§ **PROMPT**: Print the whole listing again exactly as it stands, leaving out any images.

======

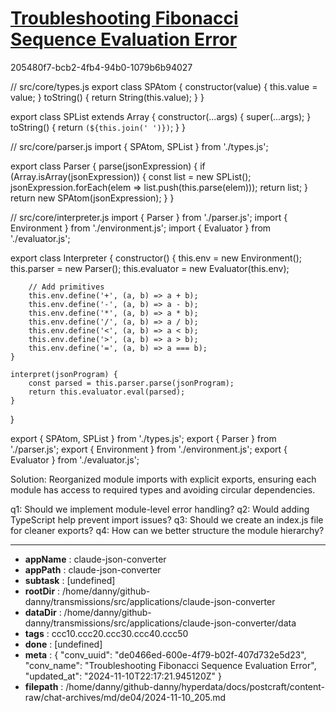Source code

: # [Troubleshooting Fibonacci Sequence Evaluation Error](https://claude.ai/chat/de0466ed-600e-4f79-b02f-407d732e5d23)

205480f7-bcb2-4fb4-94b0-1079b6b94027

 

<antArtifact identifier="fixed-imports" type="application/vnd.ant.code" language="javascript" title="Complete Module Import Chain">
// src/core/types.js
export class SPAtom {
    constructor(value) {
        this.value = value;
    }
    toString() {
        return String(this.value);
    }
}

export class SPList extends Array {
    constructor(...args) {
        super(...args);
    }
    toString() {
        return `(${this.join(' ')})`;
    }
}

// src/core/parser.js
import { SPAtom, SPList } from './types.js';

export class Parser {
    parse(jsonExpression) {
        if (Array.isArray(jsonExpression)) {
            const list = new SPList();
            jsonExpression.forEach(elem => list.push(this.parse(elem)));
            return list;
        }
        return new SPAtom(jsonExpression);
    }
}

// src/core/interpreter.js
import { Parser } from './parser.js';
import { Environment } from './environment.js';
import { Evaluator } from './evaluator.js';

export class Interpreter {
    constructor() {
        this.env = new Environment();
        this.parser = new Parser();
        this.evaluator = new Evaluator(this.env);
        
        // Add primitives
        this.env.define('+', (a, b) => a + b);
        this.env.define('-', (a, b) => a - b);
        this.env.define('*', (a, b) => a * b);
        this.env.define('/', (a, b) => a / b);
        this.env.define('<', (a, b) => a < b);
        this.env.define('>', (a, b) => a > b);
        this.env.define('=', (a, b) => a === b);
    }

    interpret(jsonProgram) {
        const parsed = this.parser.parse(jsonProgram);
        return this.evaluator.eval(parsed);
    }
}

export { SPAtom, SPList } from './types.js';
export { Parser } from './parser.js';
export { Environment } from './environment.js';
export { Evaluator } from './evaluator.js';
</antArtifact>

Solution: Reorganized module imports with explicit exports, ensuring each module has access to required types and avoiding circular dependencies.

q1: Should we implement module-level error handling?
q2: Would adding TypeScript help prevent import issues?
q3: Should we create an index.js file for cleaner exports?
q4: How can we better structure the module hierarchy?

---

* **appName** : claude-json-converter
* **appPath** : claude-json-converter
* **subtask** : [undefined]
* **rootDir** : /home/danny/github-danny/transmissions/src/applications/claude-json-converter
* **dataDir** : /home/danny/github-danny/transmissions/src/applications/claude-json-converter/data
* **tags** : ccc10.ccc20.ccc30.ccc40.ccc50
* **done** : [undefined]
* **meta** : {
  "conv_uuid": "de0466ed-600e-4f79-b02f-407d732e5d23",
  "conv_name": "Troubleshooting Fibonacci Sequence Evaluation Error",
  "updated_at": "2024-11-10T22:17:21.945120Z"
}
* **filepath** : /home/danny/github-danny/hyperdata/docs/postcraft/content-raw/chat-archives/md/de04/2024-11-10_205.md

======

§ **TASK RESULT**:
Source code

: # [Troubleshooting Fibonacci Sequence Evaluation Error](https://claude.ai/chat/de0466ed-600e-4f79-b02f-407d732e5d23)

205480f7-bcb2-4fb4-94b0-1079b6b94027

 

<antArtifact identifier="fixed-imports" type="application/vnd.ant.code" language="javascript" title="Complete Module Import Chain">
// src/core/types.js
export class SPAtom {
    constructor(value) {
        this.value = value;
    }
    toString() {
        return String(this.value);
    }
}

export class SPList extends Array {
    constructor(...args) {
        super(...args);
    }
    toString() {
        return `(${this.join(' ')})`;
    }
}

// src/core/parser.js
import { SPAtom, SPList } from './types.js';

export class Parser {
    parse(jsonExpression) {
        if (Array.isArray(jsonExpression)) {
            const list = new SPList();
            jsonExpression.forEach(elem => list.push(this.parse(elem)));
            return list;
        }
        return new SPAtom(jsonExpression);
    }
}

// src/core/interpreter.js
import { Parser } from './parser.js';
import { Environment } from './environment.js';
import { Evaluator } from './evaluator.js';

export class Interpreter {
    constructor() {
        this.env = new Environment();
        this.parser = new Parser();
        this.evaluator = new Evaluator(this.env);
        
        // Add primitives
        this.env.define('+', (a, b) => a + b);
        this.env.define('-', (a, b) => a - b);
        this.env.define('*', (a, b) => a * b);
        this.env.define('/', (a, b) => a / b);
        this.env.define('<', (a, b) => a < b);
        this.env.define('>', (a, b) => a > b);
        this.env.define('=', (a, b) => a === b);
    }

    interpret(jsonProgram) {
        const parsed = this.parser.parse(jsonProgram);
        return this.evaluator.eval(parsed);
    }
}

export { SPAtom, SPList } from './types.js';
export { Parser } from './parser.js';
export { Environment } from './environment.js';
export { Evaluator } from './evaluator.js';
</antArtifact>

Solution: Reorganized module imports with explicit exports, ensuring each module has access to required types and avoiding circular dependencies.

q1: Should we implement module-level error handling?
q2: Would adding TypeScript help prevent import issues?
q3: Should we create an index.js file for cleaner exports?
q4: How can we better structure the module hierarchy?

---

* **appName** : claude-json-converter
* **appPath** : claude-json-converter
* **subtask** : [undefined]
* **rootDir** : /home/danny/github-danny/transmissions/src/applications/claude-json-converter
* **dataDir** : /home/danny/github-danny/transmissions/src/applications/claude-json-converter/data
* **tags** : ccc10.ccc20.ccc30.ccc40.ccc50
* **done** : [undefined]
* **meta** : {
  "conv_uuid": "de0466ed-600e-4f79-b02f-407d732e5d23",
  "conv_name": "Troubleshooting Fibonacci Sequence Evaluation Error",
  "updated_at": "2024-11-10T22:17:21.945120Z"
}
* **filepath** : /home/danny/github-danny/hyperdata/docs/postcraft/content-raw/chat-archives/md/de04/2024-11-10_205.md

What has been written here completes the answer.